Ничего, ничего я о ней, о своей подруге, не знала… Один только раз лет двадцать назад, когда возвращалась из школы с родительского собрания, свернула к дому Резниковых, зашла не спросясь во двор (калитка сроду не запиралась), постучала в крайнее окошко, как когда-то в детстве. Из дома доносилась музыка, было слышно: смеялись… Но дверь открыли не сразу. А потом выглянула Нина, придерживая на груди наброшенный наспех халатик, неловко улыбнулась мне и пожала плечами. Я поняла: явилась не ко времени, махнула рукой, сказала, улыбаясь:

– Зайду в другой раз!

Вот когда он наступил, этот другой раз…

Николай спросил:

– А маму нашу помнишь?

– Тетю Шуру? Помню, конечно.

– Умерла за месяц до Нины: мама в марте, а Нина в апреле. Кто знает, может, потому и не перенесла сестра операции?

– Царство им Небесное.

Я перекрестилась и повернулась, чтобы уйти. Николай вышел со двора, проводил до угла:

– Ну, счастливо!

– Прощай, Коля.

С тем и расстались. Идти дальше пешком по грязному, в колдобинах и разломах, тротуару больше не было сил, да и путь до трамвайной остановки показался вдруг невыносимо длинным, и я остановила маршрутное такси, даже не глянув на номер: все равно все маршрутки едут мимо нашей неустроенно-родной окраины в центр, а оттуда уж рукой подать до моего нынешнего дома на другом краю города ли, жизни…


«Кильдим» вскоре закрыли, «Мир» – тоже. Краснокирпичное здание кинотеатра с забитыми окнами много перестроечных лет пустовало, но недавно было отдано православной епархии и освящено как церковь во имя Похвалы Пресвятой Богородице. На солнечной Дар-Горе появился еще один храм, ведь с послевоенных лет лишь Казанский кафедральный собор возвышал здесь свои златые главы.
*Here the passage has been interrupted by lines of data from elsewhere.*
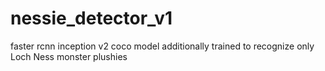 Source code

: # nessie_detector_v1
faster rcnn inception v2 coco model additionally trained to recognize only Loch Ness monster plushies

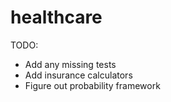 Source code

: # healthcare
TODO:
  * Add any missing tests
  * Add insurance calculators
  * Figure out probability framework
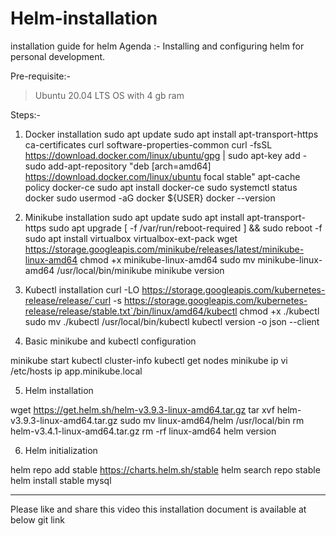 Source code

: # Helm-installation
installation guide for helm
Agenda :- Installing and configuring helm for personal development.

Pre-requisite:-
> Ubuntu 20.04 LTS OS with 4 gb ram 

Steps:-
1) Docker installation
sudo apt update
sudo apt install apt-transport-https ca-certificates curl software-properties-common
curl -fsSL https://download.docker.com/linux/ubuntu/gpg | sudo apt-key add -
sudo add-apt-repository "deb [arch=amd64] https://download.docker.com/linux/ubuntu focal stable"
apt-cache policy docker-ce
sudo apt install docker-ce
sudo systemctl status docker
sudo usermod -aG docker ${USER}
docker --version


2) Minikube installation
sudo apt update
sudo apt install apt-transport-https
sudo apt upgrade
[ -f /var/run/reboot-required ] && sudo reboot -f
sudo apt install virtualbox virtualbox-ext-pack
wget https://storage.googleapis.com/minikube/releases/latest/minikube-linux-amd64
chmod +x minikube-linux-amd64
sudo mv minikube-linux-amd64 /usr/local/bin/minikube
minikube version

3) Kubectl installation
curl -LO https://storage.googleapis.com/kubernetes-release/release/`curl -s https://storage.googleapis.com/kubernetes-release/release/stable.txt`/bin/linux/amd64/kubectl
chmod +x ./kubectl
sudo mv ./kubectl /usr/local/bin/kubectl
kubectl version -o json  --client

4) Basic minikube and kubectl configuration

minikube start
kubectl cluster-info
kubectl get nodes
minikube ip
vi /etc/hosts
ip app.minikube.local

5) Helm installation

wget https://get.helm.sh/helm-v3.9.3-linux-amd64.tar.gz
tar xvf helm-v3.9.3-linux-amd64.tar.gz
sudo mv linux-amd64/helm /usr/local/bin
rm helm-v3.4.1-linux-amd64.tar.gz
rm -rf linux-amd64
helm version

6) Helm initialization

helm repo add stable https://charts.helm.sh/stable
helm search repo stable
helm install stable mysql

-------------------------------------------------------------------------
Please like and share this video
this installation document is available at below git link
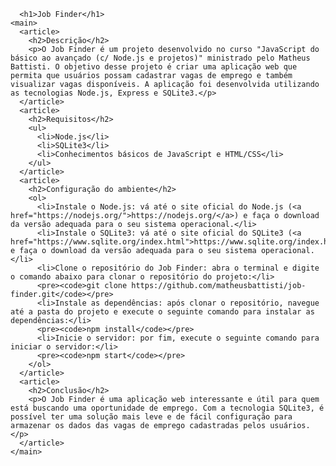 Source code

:       <h1>Job Finder</h1>  
    <main>
      <article>
        <h2>Descrição</h2>
        <p>O Job Finder é um projeto desenvolvido no curso "JavaScript do básico ao avançado (c/ Node.js e projetos)" ministrado pelo Matheus Battisti. O objetivo desse projeto é criar uma aplicação web que permita que usuários possam cadastrar vagas de emprego e também visualizar vagas disponíveis. A aplicação foi desenvolvida utilizando as tecnologias Node.js, Express e SQLite3.</p>
      </article>
      <article>
        <h2>Requisitos</h2>
        <ul>
          <li>Node.js</li>
          <li>SQLite3</li>
          <li>Conhecimentos básicos de JavaScript e HTML/CSS</li>
        </ul>
      </article>
      <article>
        <h2>Configuração do ambiente</h2>
        <ol>
          <li>Instale o Node.js: vá até o site oficial do Node.js (<a href="https://nodejs.org/">https://nodejs.org/</a>) e faça o download da versão adequada para o seu sistema operacional.</li>
          <li>Instale o SQLite3: vá até o site oficial do SQLite3 (<a href="https://www.sqlite.org/index.html">https://www.sqlite.org/index.html</a>) e faça o download da versão adequada para o seu sistema operacional.</li>
          <li>Clone o repositório do Job Finder: abra o terminal e digite o comando abaixo para clonar o repositório do projeto:</li>
          <pre><code>git clone https://github.com/matheusbattisti/job-finder.git</code></pre>
          <li>Instale as dependências: após clonar o repositório, navegue até a pasta do projeto e execute o seguinte comando para instalar as dependências:</li>
          <pre><code>npm install</code></pre>
          <li>Inicie o servidor: por fim, execute o seguinte comando para iniciar o servidor:</li>
          <pre><code>npm start</code></pre>
        </ol>
      </article>
      <article>
        <h2>Conclusão</h2>
        <p>O Job Finder é uma aplicação web interessante e útil para quem está buscando uma oportunidade de emprego. Com a tecnologia SQLite3, é possível ter uma solução mais leve e de fácil configuração para armazenar os dados das vagas de emprego cadastradas pelos usuários.</p>
      </article>
    </main>
 
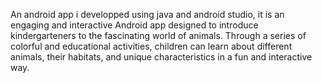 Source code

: An android app i developped using java and android studio, it is an engaging and interactive Android app designed to introduce kindergarteners to the fascinating world of animals. Through a series of colorful and educational activities, children can learn about different animals, their habitats, and unique characteristics in a fun and interactive way.
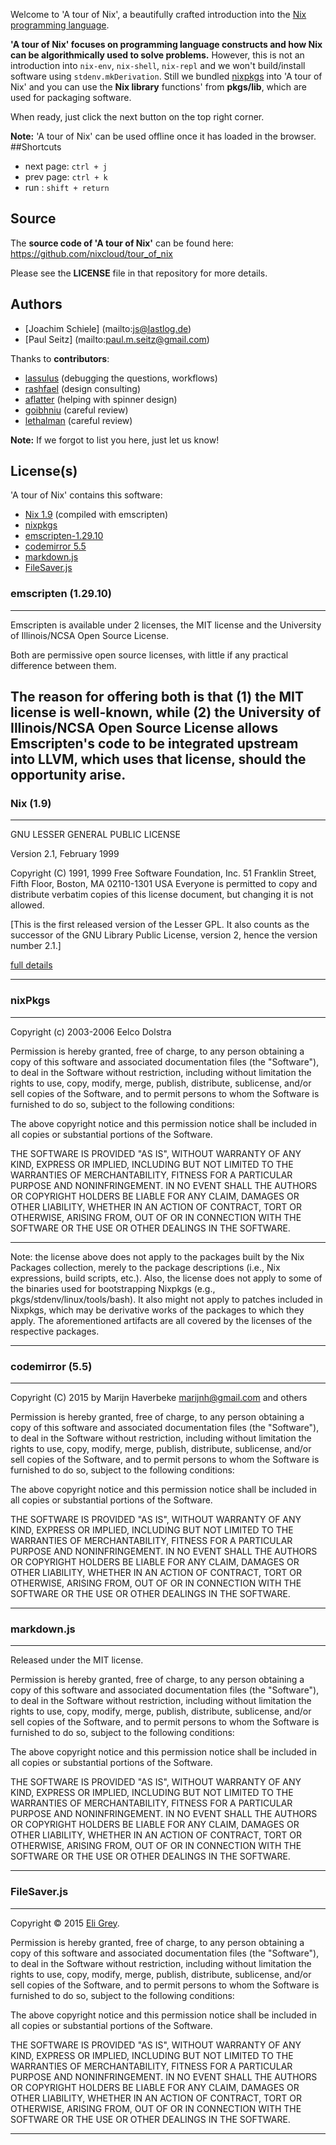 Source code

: Welcome to 'A tour of Nix', a beautifully crafted introduction into the 
[Nix programming language](http://nixos.org/nix/manual/).


**'A tour of Nix' focuses on programming language constructs and how 
Nix can be algorithmically 
used to solve problems.** However, this is not an introduction into `nix-env`, 
`nix-shell`, `nix-repl` and 
we won't build/install software using `stdenv.mkDerivation`. Still 
we bundled [nixpkgs](https://github.com/nixos/nixpkgs) into 
'A tour of Nix' and you can use the **Nix library** functions' from 
**pkgs/lib**, which are used for packaging software.

When ready, just click the next button on the top right corner.

**Note:** 'A tour of Nix' can be used offline once it has loaded in the 
browser. 
##Shortcuts

* next page: `ctrl + j`
* prev page: `ctrl + k`
* run : `shift + return`


## Source

The **source code of 'A tour of Nix'** can be found here:
<https://github.com/nixcloud/tour_of_nix>

Please see the **LICENSE** file in that repository for more details.


## Authors

* [Joachim Schiele] (mailto:js@lastlog.de)
* [Paul Seitz] (mailto:paul.m.seitz@gmail.com)

Thanks to **contributors**:

* [lassulus](https://github.com/lassulus) (debugging the questions, workflows)
* [rashfael](https://github.com/rashfael) (design consulting)
* [aflatter](https://github.com/aflatter) (helping with spinner design)
* [goibhniu](https://github.com/cillianderoiste) (careful review)
* [lethalman](http://lethalman.blogspot.de/) (careful review)

**Note:** If we forgot to list you here, just let us know!

## License(s)

'A tour of Nix' contains this software:

* [Nix 1.9](https://github.com/nixos/nix) (compiled with emscripten)
* [nixpkgs](https://github.com/nixos/nixpkgs)
* [emscripten-1.29.10](https://github.com/kripken/emscripten)
* [codemirror 5.5](https://codemirror.net/)
* [markdown.js](https://github.com/evilstreak/markdown-js)
* [FileSaver.js](https://github.com/eligrey/FileSaver.js)


### emscripten (1.29.10)
-----
Emscripten is available under 2 licenses, the MIT license and the
University of Illinois/NCSA Open Source License.

Both are permissive open source licenses, with little if any
practical difference between them.

The reason for offering both is that (1) the MIT license is
well-known, while (2) the University of Illinois/NCSA Open Source
License allows Emscripten's code to be integrated upstream into
LLVM, which uses that license, should the opportunity arise.
-----


### Nix (1.9)

---

GNU LESSER GENERAL PUBLIC LICENSE

Version 2.1, February 1999

Copyright (C) 1991, 1999 Free Software Foundation, Inc.
51 Franklin Street, Fifth Floor, Boston, MA  02110-1301  USA
Everyone is permitted to copy and distribute verbatim copies
of this license document, but changing it is not allowed.

[This is the first released version of the Lesser GPL.  It also counts
as the successor of the GNU Library Public License, version 2, hence
the version number 2.1.]

[full details](https://github.com/NixOS/nix/blob/master/COPYING)

---

### nixPkgs

-----

Copyright (c) 2003-2006 Eelco Dolstra

Permission is hereby granted, free of charge, to any person obtaining
a copy of this software and associated documentation files (the
"Software"), to deal in the Software without restriction, including
without limitation the rights to use, copy, modify, merge, publish,
distribute, sublicense, and/or sell copies of the Software, and to
permit persons to whom the Software is furnished to do so, subject to
the following conditions:

The above copyright notice and this permission notice shall be
included in all copies or substantial portions of the Software.

THE SOFTWARE IS PROVIDED "AS IS", WITHOUT WARRANTY OF ANY KIND,
EXPRESS OR IMPLIED, INCLUDING BUT NOT LIMITED TO THE WARRANTIES OF
MERCHANTABILITY, FITNESS FOR A PARTICULAR PURPOSE AND
NONINFRINGEMENT. IN NO EVENT SHALL THE AUTHORS OR COPYRIGHT HOLDERS BE
LIABLE FOR ANY CLAIM, DAMAGES OR OTHER LIABILITY, WHETHER IN AN ACTION
OF CONTRACT, TORT OR OTHERWISE, ARISING FROM, OUT OF OR IN CONNECTION
WITH THE SOFTWARE OR THE USE OR OTHER DEALINGS IN THE SOFTWARE.

-----

Note: the license above does not apply to the packages built by the
Nix Packages collection, merely to the package descriptions (i.e., Nix
expressions, build scripts, etc.).  Also, the license does not apply
to some of the binaries used for bootstrapping Nixpkgs (e.g.,
pkgs/stdenv/linux/tools/bash).  It also might not apply to patches
included in Nixpkgs, which may be derivative works of the packages to
which they apply.  The aforementioned artifacts are all covered by the
licenses of the respective packages.

-----

### codemirror (5.5)
---

Copyright (C) 2015 by Marijn Haverbeke <marijnh@gmail.com> and others

Permission is hereby granted, free of charge, to any person obtaining a copy
of this software and associated documentation files (the "Software"), to deal
in the Software without restriction, including without limitation the rights
to use, copy, modify, merge, publish, distribute, sublicense, and/or sell
copies of the Software, and to permit persons to whom the Software is
furnished to do so, subject to the following conditions:

The above copyright notice and this permission notice shall be included in
all copies or substantial portions of the Software.

THE SOFTWARE IS PROVIDED "AS IS", WITHOUT WARRANTY OF ANY KIND, EXPRESS OR
IMPLIED, INCLUDING BUT NOT LIMITED TO THE WARRANTIES OF MERCHANTABILITY,
FITNESS FOR A PARTICULAR PURPOSE AND NONINFRINGEMENT. IN NO EVENT SHALL THE
AUTHORS OR COPYRIGHT HOLDERS BE LIABLE FOR ANY CLAIM, DAMAGES OR OTHER
LIABILITY, WHETHER IN AN ACTION OF CONTRACT, TORT OR OTHERWISE, ARISING FROM,
OUT OF OR IN CONNECTION WITH THE SOFTWARE OR THE USE OR OTHER DEALINGS IN
THE SOFTWARE.

---

### markdown.js

---

Released under the MIT license.

Permission is hereby granted, free of charge, to any person obtaining a copy of 
this software and associated documentation files (the "Software"), to deal in the 
Software without restriction, including without limitation the rights to use, copy, 
modify, merge, publish, distribute, sublicense, and/or sell copies of the Software, 
and to permit persons to whom the Software is furnished to do so, subject to the 
following conditions:

The above copyright notice and this permission notice shall be included in all 
copies or substantial portions of the Software.

THE SOFTWARE IS PROVIDED "AS IS", WITHOUT WARRANTY OF ANY KIND, EXPRESS OR 
IMPLIED, INCLUDING BUT NOT LIMITED TO THE WARRANTIES OF MERCHANTABILITY, 
FITNESS FOR A PARTICULAR PURPOSE AND NONINFRINGEMENT. IN NO EVENT SHALL THE 
AUTHORS OR COPYRIGHT HOLDERS BE LIABLE FOR ANY CLAIM, DAMAGES OR OTHER LIABILITY, 
WHETHER IN AN ACTION OF CONTRACT, TORT OR OTHERWISE, ARISING FROM, OUT OF OR IN 
CONNECTION WITH THE SOFTWARE OR THE USE OR OTHER DEALINGS IN THE SOFTWARE.

---

### FileSaver.js

---

Copyright © 2015 [Eli Grey][1].

Permission is hereby granted, free of charge, to any person obtaining a 
copy of this software and associated documentation files (the "Software"), 
to deal in the Software without restriction, including without limitation 
the rights to use, copy, modify, merge, publish, distribute, sublicense, 
and/or sell copies of the Software, and to permit persons to whom the 
Software is furnished to do so, subject to the following conditions:

The above copyright notice and this permission notice shall be included 
in all copies or substantial portions of the Software.

THE SOFTWARE IS PROVIDED "AS IS", WITHOUT WARRANTY OF ANY KIND, 
EXPRESS OR IMPLIED, INCLUDING BUT NOT LIMITED TO THE WARRANTIES OF MERCHANTABILITY, 
FITNESS FOR A PARTICULAR PURPOSE AND NONINFRINGEMENT. IN NO EVENT SHALL THE AUTHORS 
OR COPYRIGHT HOLDERS BE LIABLE FOR ANY CLAIM, DAMAGES OR OTHER LIABILITY, WHETHER IN 
AN ACTION OF CONTRACT, TORT OR OTHERWISE, ARISING FROM, OUT OF OR IN CONNECTION WITH 
THE SOFTWARE OR THE USE OR OTHER DEALINGS IN THE SOFTWARE.

  [1]: http://eligrey.com

--- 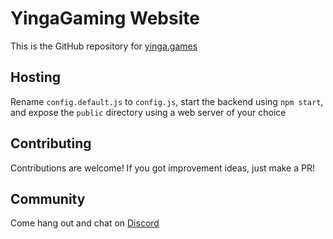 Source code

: # YingaGaming Website
This is the GitHub repository for [yinga.games](https://yinga.games)

## Hosting
Rename ``config.default.js`` to ``config.js``, start the backend using ``npm start``, and expose the ``public`` directory using a web server of your choice

## Contributing
Contributions are welcome! If you got improvement ideas, just make a PR!

## Community
Come hang out and chat on [Discord](https://discord.yinga.games) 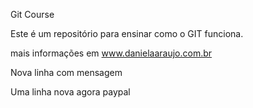 Git Course

Este é um repositório para ensinar como o GIT funciona.

mais informações em www.danielaaraujo.com.br 

Nova linha com mensagem

Uma linha nova agora paypal

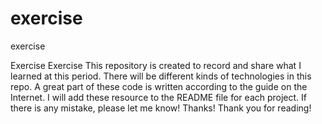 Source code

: exercise
========

exercise

Exercise
Exercise
This repository is created to record and share what I learned at this period.
There will be different kinds of technologies in this repo. A great part of these code is written according to the guide on the Internet. I will add these resource to the README file for each project.
If there is any mistake, please let me know! Thanks!
Thank you for reading!


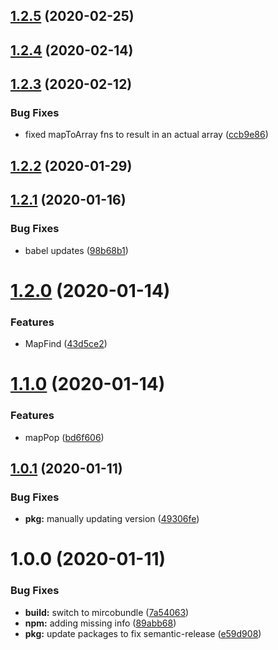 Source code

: ## [1.2.5](https://github.com/CassandraSpruit/Array-Like-Map/compare/v1.2.4...v1.2.5) (2020-02-25)

## [1.2.4](https://github.com/CassandraSpruit/Array-Like-Map/compare/v1.2.3...v1.2.4) (2020-02-14)

## [1.2.3](https://github.com/CassandraSpruit/Array-Like-Map/compare/v1.2.2...v1.2.3) (2020-02-12)


### Bug Fixes

* fixed mapToArray fns to result in an actual array ([ccb9e86](https://github.com/CassandraSpruit/Array-Like-Map/commit/ccb9e860f611b99eb57a6f9303a835946dd3ae15))

## [1.2.2](https://github.com/CassandraSpruit/Array-Like-Map/compare/v1.2.1...v1.2.2) (2020-01-29)

## [1.2.1](https://github.com/CassandraSpruit/Array-Like-Map/compare/v1.2.0...v1.2.1) (2020-01-16)


### Bug Fixes

* babel updates ([98b68b1](https://github.com/CassandraSpruit/Array-Like-Map/commit/98b68b1104c53d7d83c445be3c3b4aad9717d31a))

# [1.2.0](https://github.com/CassandraSpruit/Array-Like-Map/compare/v1.1.0...v1.2.0) (2020-01-14)


### Features

* MapFind ([43d5ce2](https://github.com/CassandraSpruit/Array-Like-Map/commit/43d5ce2ed2695e37d6fe0f1efeb524ae23296cf3))

# [1.1.0](https://github.com/CassandraSpruit/Array-Like-Map/compare/v1.0.1...v1.1.0) (2020-01-14)


### Features

* mapPop ([bd6f606](https://github.com/CassandraSpruit/Array-Like-Map/commit/bd6f6065159bb0e07ebcc6d65886993e374807cd))

## [1.0.1](https://github.com/CassandraSpruit/Array-Like-Map/compare/v1.0.0...v1.0.1) (2020-01-11)


### Bug Fixes

* **pkg:** manually updating version ([49306fe](https://github.com/CassandraSpruit/Array-Like-Map/commit/49306feb7d62613a1bc63441c14d71c6658668ca))

# 1.0.0 (2020-01-11)


### Bug Fixes

* **build:** switch to mircobundle ([7a54063](https://github.com/CassandraSpruit/Array-Like-Map/commit/7a540632d7c1e05250b5beb56a65ff54451cedc3))
* **npm:** adding missing info ([89abb68](https://github.com/CassandraSpruit/Array-Like-Map/commit/89abb6882dffb7f0dacd25fef126345947ff3836))
* **pkg:** update packages to fix semantic-release ([e59d908](https://github.com/CassandraSpruit/Array-Like-Map/commit/e59d908090f10bce930c5ec4d7613a93e4394e42))
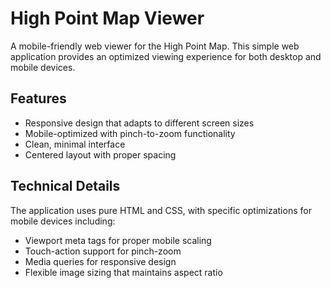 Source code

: # High Point Map Viewer

A mobile-friendly web viewer for the High Point Map. This simple web application provides an optimized viewing experience for both desktop and mobile devices.

## Features

- Responsive design that adapts to different screen sizes
- Mobile-optimized with pinch-to-zoom functionality
- Clean, minimal interface
- Centered layout with proper spacing

## Technical Details

The application uses pure HTML and CSS, with specific optimizations for mobile devices including:
- Viewport meta tags for proper mobile scaling
- Touch-action support for pinch-zoom
- Media queries for responsive design
- Flexible image sizing that maintains aspect ratio
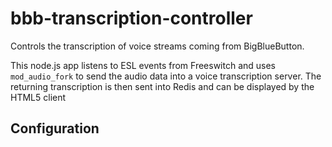 # bbb-transcription-controller

Controls the transcription of voice streams coming from BigBlueButton.

This node.js app listens to ESL events from Freeswitch and uses `mod_audio_fork`
to send the audio data into a voice transcription server. The returning transcription
is then sent into Redis and can be displayed by the HTML5 client

## Configuration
Раньше, до войны, это был не собор, а кладбищенская церковь, стоявшая на царицынском погосте. Могил давно нет, на их месте большие жилые кварталы. А собор стоит.

Иногда я горестно думаю, что мы живем не в городе, а на огромном кладбище: ведь здесь была война. Это так страшно, что обязательно в уме появляется какая-нибудь мысль-оказия, уводящая в сторону от кладбищенских размышлений. Видно, сердце защищает само себя от излишних переживаний. Да это и верно: ведь мы ежедневно молимся о всех усопших, даже не зная их имен. Что еще мы можем сделать? Раскатать по камешкам город, чтобы появилось кладбище на кладбище? Эдак всю Россию раскатать можно. Нет, надо жить. Жить и помнить.


Взрослея, девчонки и мальчишки нашего дома постепенно отдалялись друг от друга, но мы с братом ладили. Теперь общая детская была перегорожена платяным шкафом, и за этой перегородкой напротив двери стояла Витькина кровать. Он устроил в том же углу маленькую мастерскую с верстаком, со всякими лобзиками и сверлами, а когда принялся осваивать фотодело, нашел во мне рьяную помощницу. До сих пор в моем архиве то и дело попадаются фотографии той поры: то недодержанные, то передержанные, склеившиеся от времени, но – мои, моего производства!

Виктор талантлив во всем: великолепный математик и перворазрядный шахматист, он и сейчас сочиняет стихи, играет на скрипке и аккордеоне и замечательно рисует. Этим он пошел в отца, и что интересно: оба любили писать очень похожие (украинские!) пейзажи. Я их храню.

Судьба сложилась у Виктора необычно: он уехал на Дальний Восток и уже много-много лет ходит в море механиком на рыболовецких судах. После смерти родителей я неустанно звала и зову его назад, на Дар-Гору, но все без толку: его семья и судьба там, в краю далеких великих вод.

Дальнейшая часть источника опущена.